Supervisory Review Process
The general criteria and methodologies for the supervisory review process (SRP) within pillar 2 are disclosed this section of the website. The FMA hereby fulfils its obligations pursuant to Article 143 (1) (c) of Directive 2013/36/EU in conjunction with Article 3 of Commission Implementing Regulation (EU) No. 650/2014.
The Supervisory Review and Evaluation Process (SREP) forms part of the comprehensive Supervisory Review Process (SRP) in addition to the Internal Capital Adequacy Assessment Process (ICAAP) and the Internal Liquidity Adequacy Assessment Process (ILAAP).
The Austrian credit institutions, for which this Supervisory Review Process applies, are described in the section on “Banking Union”.
Internal Capital and Liquidity Adequacy Assessment Process (ICAAP, ILAAP)
The credit institution itself is responsible for conducting the ICAAP/ILAAP. Pursuant to Article 39a BWG, the ICAAP encompasses all plans and procedures of the credit institutions,
“to determine on a regular basis the amount, the composition and the distribution of capital available for the quantitative and qualitative coverage of all material risks from banking transactions and banking operations and to hold capital in the amount necessary.” (Article 39a para. 1 BWG).
In accordance with the provisions relating to the ILAAP, credit institutions are also required to ensure that they
“have in place suitable strategies, policies, processes and systems for the identification, measurement, management, monitoring and limitation of liquidity risk over an appropriate set of time horizons, including intra-day, so as to ensure that they maintain adequate levels of liquidity buffers. These strategies, policies, processes and systems shall be tailored to business lines, currencies, branches and legal entities.” (Article 39 para. 2 BWG in conjunction with Article 12 para. 1 KI-RMV).
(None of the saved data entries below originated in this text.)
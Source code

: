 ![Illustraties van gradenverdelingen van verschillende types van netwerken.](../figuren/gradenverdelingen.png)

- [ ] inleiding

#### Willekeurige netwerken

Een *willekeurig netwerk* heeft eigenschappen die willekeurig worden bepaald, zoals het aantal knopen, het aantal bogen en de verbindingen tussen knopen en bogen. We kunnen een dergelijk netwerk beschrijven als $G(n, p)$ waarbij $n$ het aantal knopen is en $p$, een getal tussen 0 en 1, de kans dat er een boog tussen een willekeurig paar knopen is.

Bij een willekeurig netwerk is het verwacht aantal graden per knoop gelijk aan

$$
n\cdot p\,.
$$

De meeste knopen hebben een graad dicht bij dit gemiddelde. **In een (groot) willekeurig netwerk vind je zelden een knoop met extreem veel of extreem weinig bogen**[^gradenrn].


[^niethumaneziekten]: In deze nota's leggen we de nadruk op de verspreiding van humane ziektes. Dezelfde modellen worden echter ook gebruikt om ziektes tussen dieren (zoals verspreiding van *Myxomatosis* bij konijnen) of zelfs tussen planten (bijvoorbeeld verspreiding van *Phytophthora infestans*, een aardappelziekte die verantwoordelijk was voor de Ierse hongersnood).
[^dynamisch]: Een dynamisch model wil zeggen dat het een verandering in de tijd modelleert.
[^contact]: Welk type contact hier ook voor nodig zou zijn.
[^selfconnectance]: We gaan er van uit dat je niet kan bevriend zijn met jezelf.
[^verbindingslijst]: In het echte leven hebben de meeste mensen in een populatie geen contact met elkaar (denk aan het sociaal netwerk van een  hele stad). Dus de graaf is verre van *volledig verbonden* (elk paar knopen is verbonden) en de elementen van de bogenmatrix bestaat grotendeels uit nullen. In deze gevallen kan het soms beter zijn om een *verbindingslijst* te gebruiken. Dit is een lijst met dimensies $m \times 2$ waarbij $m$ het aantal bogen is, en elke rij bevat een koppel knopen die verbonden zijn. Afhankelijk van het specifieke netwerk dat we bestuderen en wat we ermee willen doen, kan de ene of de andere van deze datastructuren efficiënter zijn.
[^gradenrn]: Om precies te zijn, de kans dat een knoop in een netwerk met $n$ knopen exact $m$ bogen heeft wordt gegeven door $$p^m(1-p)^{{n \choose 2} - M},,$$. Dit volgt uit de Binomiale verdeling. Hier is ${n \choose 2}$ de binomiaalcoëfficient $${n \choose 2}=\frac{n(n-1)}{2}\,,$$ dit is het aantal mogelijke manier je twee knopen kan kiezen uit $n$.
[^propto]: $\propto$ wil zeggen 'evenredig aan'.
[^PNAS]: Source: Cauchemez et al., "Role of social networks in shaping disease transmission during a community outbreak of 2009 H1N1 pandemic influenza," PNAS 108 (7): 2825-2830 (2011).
The selected approaches have to be proportional to the type, scale and complexity of the banking transactions conducted (Proportionality Principle).
Supervisory Review and Evaluation Process (SREP)
The SREP is conducted by the competent supervisory authorities. It forms the supervisory authority’s comprehensive process for the supervision and evaluation of the business model, of the credit institution’s risk management and the adequacy of its ICAAP and ILAAP as well as its internal governance. Furthermore, it also checks the compliance with all relevant regulations, identifies the existence of conditions that amount to transgressions and permits the imposing of supervisory measures (see Article 69 BWG).
The guidelines issued by EBA in connection with the SREP and Pillar 2 can be consulted by following the link to the EBA Guidelines. Further information about the SREP and Pillar 2 can be found on the EBA website. In this context in particular, the EBA Guidelines on common procedures and methodologies for the supervisory review and evaluation process (SREP) (EBA/GL/2014/13), act as a reference. According to these Guidelines the SREP consists of four principle components:
- Business model analysis
- Evaluation of internal governance and the institution-wide controls
- Evaluation of the capital risks, and
- Evaluation of the risks to liquidity and funding.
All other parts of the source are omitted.